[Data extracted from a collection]
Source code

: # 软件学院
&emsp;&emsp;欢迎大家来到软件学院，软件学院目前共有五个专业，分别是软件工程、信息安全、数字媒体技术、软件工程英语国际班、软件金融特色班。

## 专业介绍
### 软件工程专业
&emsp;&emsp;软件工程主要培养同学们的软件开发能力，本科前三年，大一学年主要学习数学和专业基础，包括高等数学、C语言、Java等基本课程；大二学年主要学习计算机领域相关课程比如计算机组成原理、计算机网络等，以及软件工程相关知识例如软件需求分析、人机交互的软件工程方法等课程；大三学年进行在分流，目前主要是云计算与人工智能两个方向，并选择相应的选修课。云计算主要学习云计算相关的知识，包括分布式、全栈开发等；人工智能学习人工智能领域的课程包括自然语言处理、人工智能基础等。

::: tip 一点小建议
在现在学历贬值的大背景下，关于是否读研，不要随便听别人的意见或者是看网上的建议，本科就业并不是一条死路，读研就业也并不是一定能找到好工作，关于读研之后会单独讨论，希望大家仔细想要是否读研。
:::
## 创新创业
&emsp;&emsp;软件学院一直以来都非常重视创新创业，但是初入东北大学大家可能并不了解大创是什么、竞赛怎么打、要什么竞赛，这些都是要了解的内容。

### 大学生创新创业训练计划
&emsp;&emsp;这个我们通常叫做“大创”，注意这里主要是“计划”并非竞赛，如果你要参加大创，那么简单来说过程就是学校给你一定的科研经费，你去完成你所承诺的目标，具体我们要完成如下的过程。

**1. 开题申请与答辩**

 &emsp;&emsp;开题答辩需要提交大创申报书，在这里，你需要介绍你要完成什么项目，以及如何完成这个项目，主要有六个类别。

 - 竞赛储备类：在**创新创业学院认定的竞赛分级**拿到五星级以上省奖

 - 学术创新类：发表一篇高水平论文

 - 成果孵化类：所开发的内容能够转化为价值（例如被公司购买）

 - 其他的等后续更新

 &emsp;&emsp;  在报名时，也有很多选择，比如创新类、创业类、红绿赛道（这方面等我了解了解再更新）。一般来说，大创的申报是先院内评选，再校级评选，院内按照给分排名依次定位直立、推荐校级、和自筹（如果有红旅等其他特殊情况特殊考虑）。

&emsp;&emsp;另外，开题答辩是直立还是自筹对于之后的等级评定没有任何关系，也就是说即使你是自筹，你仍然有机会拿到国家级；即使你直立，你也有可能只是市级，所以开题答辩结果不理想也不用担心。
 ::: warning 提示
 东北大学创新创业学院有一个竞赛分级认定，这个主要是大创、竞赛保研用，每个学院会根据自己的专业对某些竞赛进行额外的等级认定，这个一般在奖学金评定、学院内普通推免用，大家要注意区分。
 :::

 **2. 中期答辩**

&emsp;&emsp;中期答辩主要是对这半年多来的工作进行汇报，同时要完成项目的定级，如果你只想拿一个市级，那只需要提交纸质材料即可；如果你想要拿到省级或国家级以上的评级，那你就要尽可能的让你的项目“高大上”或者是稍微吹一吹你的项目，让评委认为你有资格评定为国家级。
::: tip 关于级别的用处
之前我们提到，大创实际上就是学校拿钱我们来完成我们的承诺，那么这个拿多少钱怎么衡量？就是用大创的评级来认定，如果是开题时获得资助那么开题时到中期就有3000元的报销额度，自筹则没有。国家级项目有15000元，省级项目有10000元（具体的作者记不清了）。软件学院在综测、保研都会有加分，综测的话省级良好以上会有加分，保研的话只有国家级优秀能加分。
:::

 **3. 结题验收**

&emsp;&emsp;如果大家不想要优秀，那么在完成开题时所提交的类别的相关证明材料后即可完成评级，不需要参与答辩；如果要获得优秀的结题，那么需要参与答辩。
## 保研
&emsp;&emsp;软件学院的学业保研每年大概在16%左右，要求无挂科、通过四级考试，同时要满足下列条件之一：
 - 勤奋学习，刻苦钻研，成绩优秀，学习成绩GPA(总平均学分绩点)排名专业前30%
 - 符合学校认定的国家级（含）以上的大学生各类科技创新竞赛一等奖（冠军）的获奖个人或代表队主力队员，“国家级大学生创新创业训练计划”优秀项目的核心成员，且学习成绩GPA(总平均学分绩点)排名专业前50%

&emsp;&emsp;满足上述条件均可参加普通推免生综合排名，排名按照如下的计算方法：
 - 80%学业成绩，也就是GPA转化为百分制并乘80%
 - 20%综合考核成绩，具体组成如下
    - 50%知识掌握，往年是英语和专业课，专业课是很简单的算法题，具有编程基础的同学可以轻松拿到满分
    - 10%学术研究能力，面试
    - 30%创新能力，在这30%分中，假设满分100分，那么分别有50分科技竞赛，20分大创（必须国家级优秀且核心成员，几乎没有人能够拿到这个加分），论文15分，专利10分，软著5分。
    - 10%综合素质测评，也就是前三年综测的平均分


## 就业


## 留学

**Task to complete**
Only an exact transcription of all the records above counts as an answer.

**Exercise result**
Source code

: # 软件学院
&emsp;&emsp;欢迎大家来到软件学院，软件学院目前共有五个专业，分别是软件工程、信息安全、数字媒体技术、软件工程英语国际班、软件金融特色班。

## 专业介绍
### 软件工程专业
&emsp;&emsp;软件工程主要培养同学们的软件开发能力，本科前三年，大一学年主要学习数学和专业基础，包括高等数学、C语言、Java等基本课程；大二学年主要学习计算机领域相关课程比如计算机组成原理、计算机网络等，以及软件工程相关知识例如软件需求分析、人机交互的软件工程方法等课程；大三学年进行在分流，目前主要是云计算与人工智能两个方向，并选择相应的选修课。云计算主要学习云计算相关的知识，包括分布式、全栈开发等；人工智能学习人工智能领域的课程包括自然语言处理、人工智能基础等。

::: tip 一点小建议
在现在学历贬值的大背景下，关于是否读研，不要随便听别人的意见或者是看网上的建议，本科就业并不是一条死路，读研就业也并不是一定能找到好工作，关于读研之后会单独讨论，希望大家仔细想要是否读研。
:::
## 创新创业
&emsp;&emsp;软件学院一直以来都非常重视创新创业，但是初入东北大学大家可能并不了解大创是什么、竞赛怎么打、要什么竞赛，这些都是要了解的内容。

### 大学生创新创业训练计划
&emsp;&emsp;这个我们通常叫做“大创”，注意这里主要是“计划”并非竞赛，如果你要参加大创，那么简单来说过程就是学校给你一定的科研经费，你去完成你所承诺的目标，具体我们要完成如下的过程。

**1. 开题申请与答辩**

 &emsp;&emsp;开题答辩需要提交大创申报书，在这里，你需要介绍你要完成什么项目，以及如何完成这个项目，主要有六个类别。

 - 竞赛储备类：在**创新创业学院认定的竞赛分级**拿到五星级以上省奖

 - 学术创新类：发表一篇高水平论文

 - 成果孵化类：所开发的内容能够转化为价值（例如被公司购买）

 - 其他的等后续更新

 &emsp;&emsp;  在报名时，也有很多选择，比如创新类、创业类、红绿赛道（这方面等我了解了解再更新）。一般来说，大创的申报是先院内评选，再校级评选，院内按照给分排名依次定位直立、推荐校级、和自筹（如果有红旅等其他特殊情况特殊考虑）。

&emsp;&emsp;另外，开题答辩是直立还是自筹对于之后的等级评定没有任何关系，也就是说即使你是自筹，你仍然有机会拿到国家级；即使你直立，你也有可能只是市级，所以开题答辩结果不理想也不用担心。
 ::: warning 提示
 东北大学创新创业学院有一个竞赛分级认定，这个主要是大创、竞赛保研用，每个学院会根据自己的专业对某些竞赛进行额外的等级认定，这个一般在奖学金评定、学院内普通推免用，大家要注意区分。
 :::

 **2. 中期答辩**

&emsp;&emsp;中期答辩主要是对这半年多来的工作进行汇报，同时要完成项目的定级，如果你只想拿一个市级，那只需要提交纸质材料即可；如果你想要拿到省级或国家级以上的评级，那你就要尽可能的让你的项目“高大上”或者是稍微吹一吹你的项目，让评委认为你有资格评定为国家级。
::: tip 关于级别的用处
之前我们提到，大创实际上就是学校拿钱我们来完成我们的承诺，那么这个拿多少钱怎么衡量？就是用大创的评级来认定，如果是开题时获得资助那么开题时到中期就有3000元的报销额度，自筹则没有。国家级项目有15000元，省级项目有10000元（具体的作者记不清了）。软件学院在综测、保研都会有加分，综测的话省级良好以上会有加分，保研的话只有国家级优秀能加分。
:::

 **3. 结题验收**

&emsp;&emsp;如果大家不想要优秀，那么在完成开题时所提交的类别的相关证明材料后即可完成评级，不需要参与答辩；如果要获得优秀的结题，那么需要参与答辩。
## 保研
&emsp;&emsp;软件学院的学业保研每年大概在16%左右，要求无挂科、通过四级考试，同时要满足下列条件之一：
 - 勤奋学习，刻苦钻研，成绩优秀，学习成绩GPA(总平均学分绩点)排名专业前30%
 - 符合学校认定的国家级（含）以上的大学生各类科技创新竞赛一等奖（冠军）的获奖个人或代表队主力队员，“国家级大学生创新创业训练计划”优秀项目的核心成员，且学习成绩GPA(总平均学分绩点)排名专业前50%

&emsp;&emsp;满足上述条件均可参加普通推免生综合排名，排名按照如下的计算方法：
 - 80%学业成绩，也就是GPA转化为百分制并乘80%
 - 20%综合考核成绩，具体组成如下
    - 50%知识掌握，往年是英语和专业课，专业课是很简单的算法题，具有编程基础的同学可以轻松拿到满分
    - 10%学术研究能力，面试
    - 30%创新能力，在这30%分中，假设满分100分，那么分别有50分科技竞赛，20分大创（必须国家级优秀且核心成员，几乎没有人能够拿到这个加分），论文15分，专利10分，软著5分。
    - 10%综合素质测评，也就是前三年综测的平均分


## 就业


## 留学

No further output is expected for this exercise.